> **Task objective**
Bring together all lines from the listing below that contain the string "Root".

════

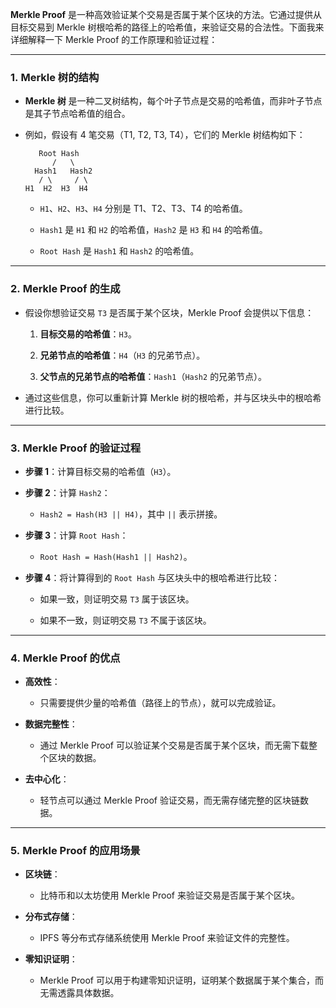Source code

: **Merkle Proof** 是一种高效验证某个交易是否属于某个区块的方法。它通过提供从目标交易到 Merkle 树根哈希的路径上的哈希值，来验证交易的合法性。下面我来详细解释一下 Merkle Proof 的工作原理和验证过程：

---

### 1. **Merkle 树的结构**

- **Merkle 树** 是一种二叉树结构，每个叶子节点是交易的哈希值，而非叶子节点是其子节点哈希值的组合。
    
- 例如，假设有 4 笔交易（T1, T2, T3, T4），它们的 Merkle 树结构如下：
    
         Root Hash
            /   \
        Hash1   Hash2
         / \     / \
      H1  H2  H3  H4
    
    - `H1`、`H2`、`H3`、`H4` 分别是 T1、T2、T3、T4 的哈希值。
        
    - `Hash1` 是 `H1` 和 `H2` 的哈希值，`Hash2` 是 `H3` 和 `H4` 的哈希值。
        
    - `Root Hash` 是 `Hash1` 和 `Hash2` 的哈希值。
        

---

### 2. **Merkle Proof 的生成**

- 假设你想验证交易 `T3` 是否属于某个区块，Merkle Proof 会提供以下信息：
    
    1. **目标交易的哈希值**：`H3`。
        
    2. **兄弟节点的哈希值**：`H4`（`H3` 的兄弟节点）。
        
    3. **父节点的兄弟节点的哈希值**：`Hash1`（`Hash2` 的兄弟节点）。
        
- 通过这些信息，你可以重新计算 Merkle 树的根哈希，并与区块头中的根哈希进行比较。
    

---

### 3. **Merkle Proof 的验证过程**

- **步骤 1**：计算目标交易的哈希值（`H3`）。
    
- **步骤 2**：计算 `Hash2`：
    
    - `Hash2 = Hash(H3 || H4)`，其中 `||` 表示拼接。
        
- **步骤 3**：计算 `Root Hash`：
    
    - `Root Hash = Hash(Hash1 || Hash2)`。
        
- **步骤 4**：将计算得到的 `Root Hash` 与区块头中的根哈希进行比较：
    
    - 如果一致，则证明交易 `T3` 属于该区块。
        
    - 如果不一致，则证明交易 `T3` 不属于该区块。
        

---

### 4. **Merkle Proof 的优点**

- **高效性**：
    
    - 只需要提供少量的哈希值（路径上的节点），就可以完成验证。
        
- **数据完整性**：
    
    - 通过 Merkle Proof 可以验证某个交易是否属于某个区块，而无需下载整个区块的数据。
        
- **去中心化**：
    
    - 轻节点可以通过 Merkle Proof 验证交易，而无需存储完整的区块链数据。
        

---

### 5. **Merkle Proof 的应用场景**

- **区块链**：
    
    - 比特币和以太坊使用 Merkle Proof 来验证交易是否属于某个区块。
        
- **分布式存储**：
    
    - IPFS 等分布式存储系统使用 Merkle Proof 来验证文件的完整性。
        
- **零知识证明**：
    
    - Merkle Proof 可以用于构建零知识证明，证明某个数据属于某个集合，而无需透露具体数据。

════

> **Exercise output**
         Root Hash
    - `Root Hash` 是 `Hash1` 和 `Hash2` 的哈希值。
- **步骤 3**：计算 `Root Hash`：
    - `Root Hash = Hash(Hash1 || Hash2)`。
- **步骤 4**：将计算得到的 `Root Hash` 与区块头中的根哈希进行比较：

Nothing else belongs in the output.